Structures of Active Conformations of G$_{i\alpha1}$ and the Mechanism of GTP Hydrolysis

Mechanisms of guanosine triphosphate (GTP) hydrolysis by members of the G protein α subunit-p21$^{ras}$ superfamily of guanosine triphosphatases have been studied extensively but have not been well understood. High-resolution x-ray structures of the GTPγS and GDP·AIF$_4^-$ complexes formed by the G protein g$_{i\alpha1}$ demonstrate specific roles in transition-state stabilization for two highly conserved residues Glutamine$^{204}$ (Gln$^{61}$ in p21$^{ras}$) stabilizes and orients the hydrolytic water in the trigonal-bipyramidal transition state.
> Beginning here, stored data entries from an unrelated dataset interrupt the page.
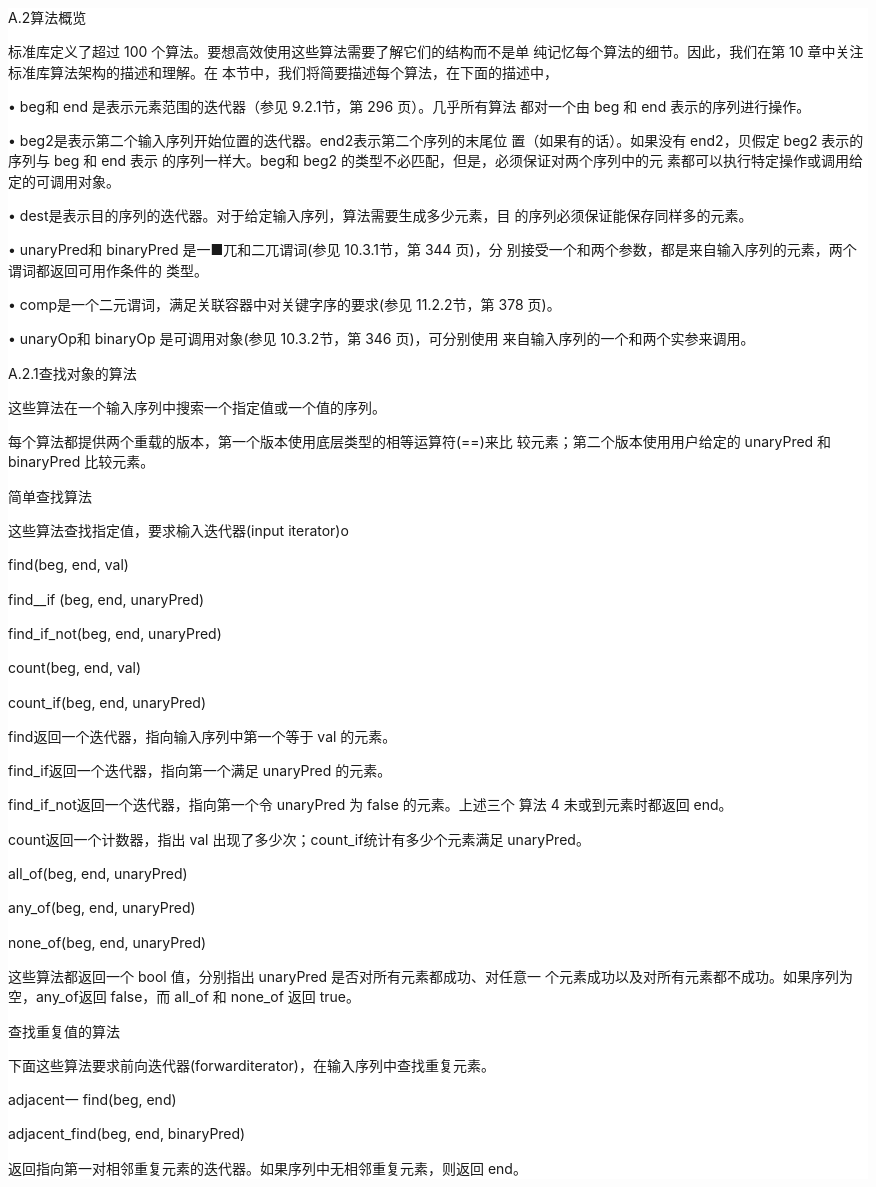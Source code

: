 A.2算法概览

标准库定义了超过 100 个算法。要想高效使用这些算法需要了解它们的结构而不是单 纯记忆每个算法的细节。因此，我们在第 10 章中关注标准库算法架构的描述和理解。在 本节中，我们将简要描述每个算法，在下面的描述中，

•    beg和 end 是表示元素范围的迭代器（参见 9.2.1节，第 296 页）。几乎所有算法 都对一个由 beg 和 end 表示的序列进行操作。

•    beg2是表示第二个输入序列开始位置的迭代器。end2表示第二个序列的末尾位 置（如果有的话）。如果没有 end2，贝假定 beg2 表示的序列与 beg 和 end 表示 的序列一样大。beg和 beg2 的类型不必匹配，但是，必须保证对两个序列中的元 素都可以执行特定操作或调用给定的可调用对象。

•    dest是表示目的序列的迭代器。对于给定输入序列，算法需要生成多少元素，目 的序列必须保证能保存同样多的元素。

•    unaryPred和 binaryPred 是一■兀和二兀谓词(参见 10.3.1节，第 344 页)，分 别接受一个和两个参数，都是来自输入序列的元素，两个谓词都返回可用作条件的 类型。

•    comp是一个二元谓词，满足关联容器中对关键字序的要求(参见 11.2.2节，第 378 页)。

•    unaryOp和 binaryOp 是可调用对象(参见 10.3.2节，第 346 页)，可分别使用 来自输入序列的一个和两个实参来调用。

A.2.1查找对象的算法

这些算法在一个输入序列中搜索一个指定值或一个值的序列。

每个算法都提供两个重载的版本，第一个版本使用底层类型的相等运算符(==)来比 较元素；第二个版本使用用户给定的 unaryPred 和 binaryPred 比较元素。

简单查找算法

这些算法查找指定值，要求榆入迭代器(input iterator)o

find(beg, end, val)

find__if (beg, end, unaryPred)

find_if_not(beg, end, unaryPred)

count(beg, end, val)

count_if(beg, end, unaryPred)

find返回一个迭代器，指向输入序列中第一个等于 val 的元素。

find_if返回一个迭代器，指向第一个满足 unaryPred 的元素。

find_if_not返回一个迭代器，指向第一个令 unaryPred 为 false 的元素。上述三个 算法 4 未或到元素时都返回 end。

count返回一个计数器，指出 val 出现了多少次；count_if统计有多少个元素满足 unaryPred。

all_of(beg, end, unaryPred)

any_of(beg, end, unaryPred)

none_of(beg, end, unaryPred)

这些算法都返回一个 bool 值，分别指出 unaryPred 是否对所有元素都成功、对任意一 个元素成功以及对所有元素都不成功。如果序列为空，any_of返回 false，而 all_of 和 none_of 返回 true。

查找重复值的算法

下面这些算法要求前向迭代器(forwarditerator)，在输入序列中查找重复元素。

adjacent一 find(beg, end)

adjacent_find(beg, end, binaryPred)

返回指向第一对相邻重复元素的迭代器。如果序列中无相邻重复元素，则返回 end。
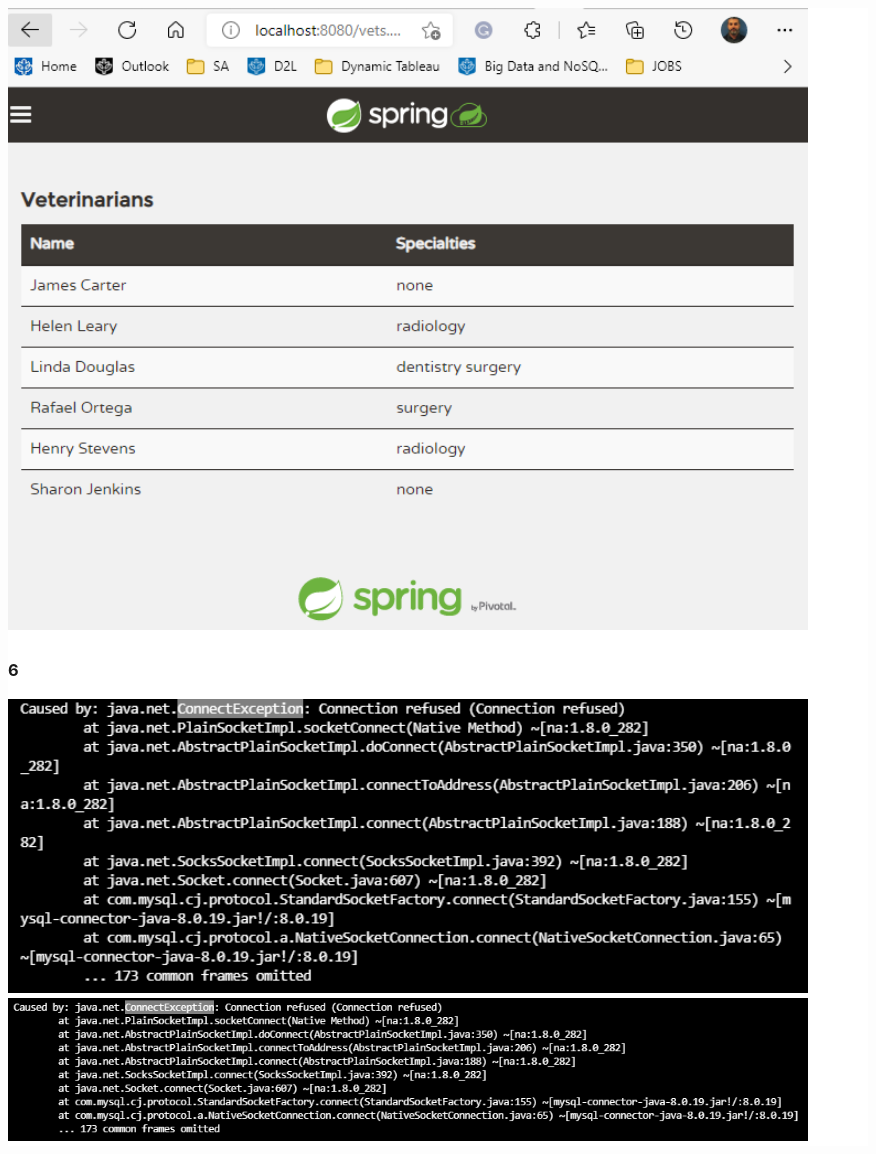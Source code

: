 <img width="800" alt="petclinic-veterinarians" src="/figures/hw8/5.PNG">

### 6
<img width="800" alt="container-start-fails" src="/figures/hw8/6a.PNG">
<img width="800" alt="container-start-fails" src="/figures/hw8/6b.PNG">
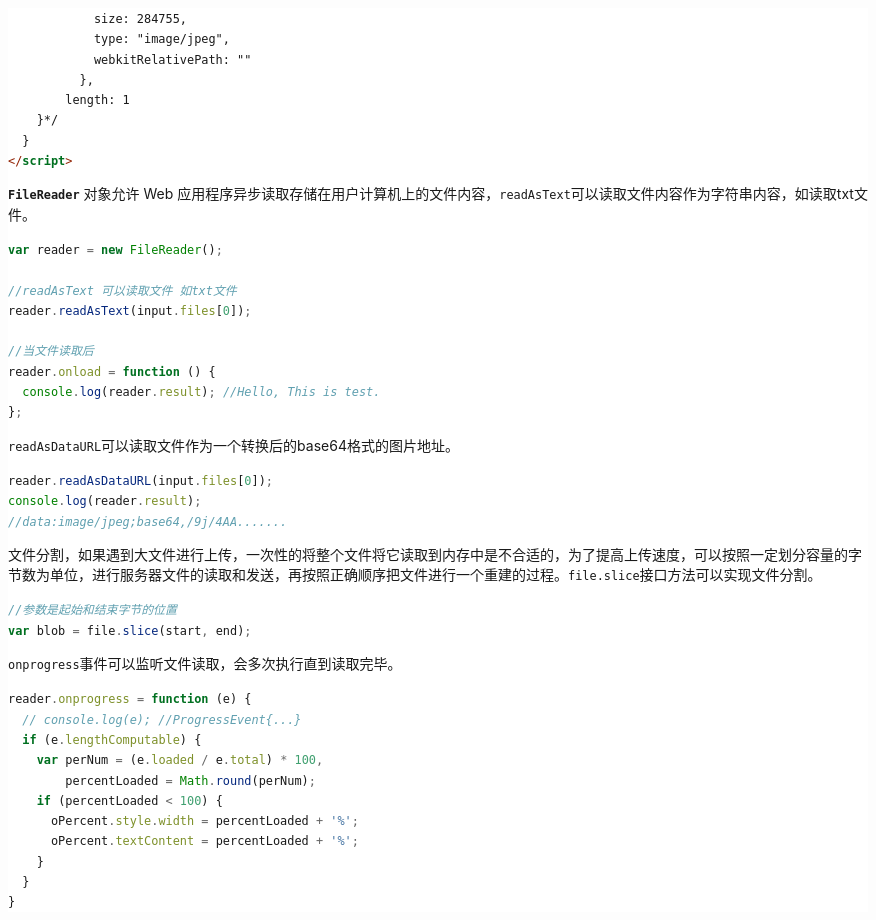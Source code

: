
 ```html
            size: 284755,
            type: "image/jpeg",
            webkitRelativePath: ""
          }, 
        length: 1
    }*/
  }
</script>
```

**`FileReader`** 对象允许 Web 应用程序异步读取存储在用户计算机上的文件内容，`readAsText`可以读取文件内容作为字符串内容，如读取txt文件。

```js
var reader = new FileReader();

//readAsText 可以读取文件 如txt文件
reader.readAsText(input.files[0]);

//当文件读取后
reader.onload = function () {
  console.log(reader.result); //Hello, This is test.
};
```

`readAsDataURL`可以读取文件作为一个转换后的base64格式的图片地址。

```js
reader.readAsDataURL(input.files[0]);
console.log(reader.result);
//data:image/jpeg;base64,/9j/4AA.......
```

文件分割，如果遇到大文件进行上传，一次性的将整个文件将它读取到内存中是不合适的，为了提高上传速度，可以按照一定划分容量的字节数为单位，进行服务器文件的读取和发送，再按照正确顺序把文件进行一个重建的过程。`file.slice`接口方法可以实现文件分割。

```js
//参数是起始和结束字节的位置
var blob = file.slice(start, end);
```

`onprogress`事件可以监听文件读取，会多次执行直到读取完毕。

```js
reader.onprogress = function (e) {
  // console.log(e); //ProgressEvent{...}
  if (e.lengthComputable) {
    var perNum = (e.loaded / e.total) * 100,
        percentLoaded = Math.round(perNum);
    if (percentLoaded < 100) {
      oPercent.style.width = percentLoaded + '%';
      oPercent.textContent = percentLoaded + '%';
    }
  }
}
```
Arginine 178 stabilizes the negative charge at the equatorial oxygen atoms of the pentacoordinate phosphate intermediate. Conserved only in the G$_\alpha$ family, this residue may account for the higher hydrolytic rate of $G_\alpha$ proteins relative to those of the p21$^{ras}$ family members. The fold of G$_{i\alpha1}$ differs from that of the homologous G$_{t\alpha}$ subunit in the conformation of a helix-loop sequence located in the α-helical domain that is characteristic of these proteins; this site may participate in effector binding. The amino-terminal 33 residues are disordered in GTP$\lambda$S-G$_{i\alpha1}$, suggesting a mechanism that may promote release of the βγ subunit complex when the α subunit is activated by GTP.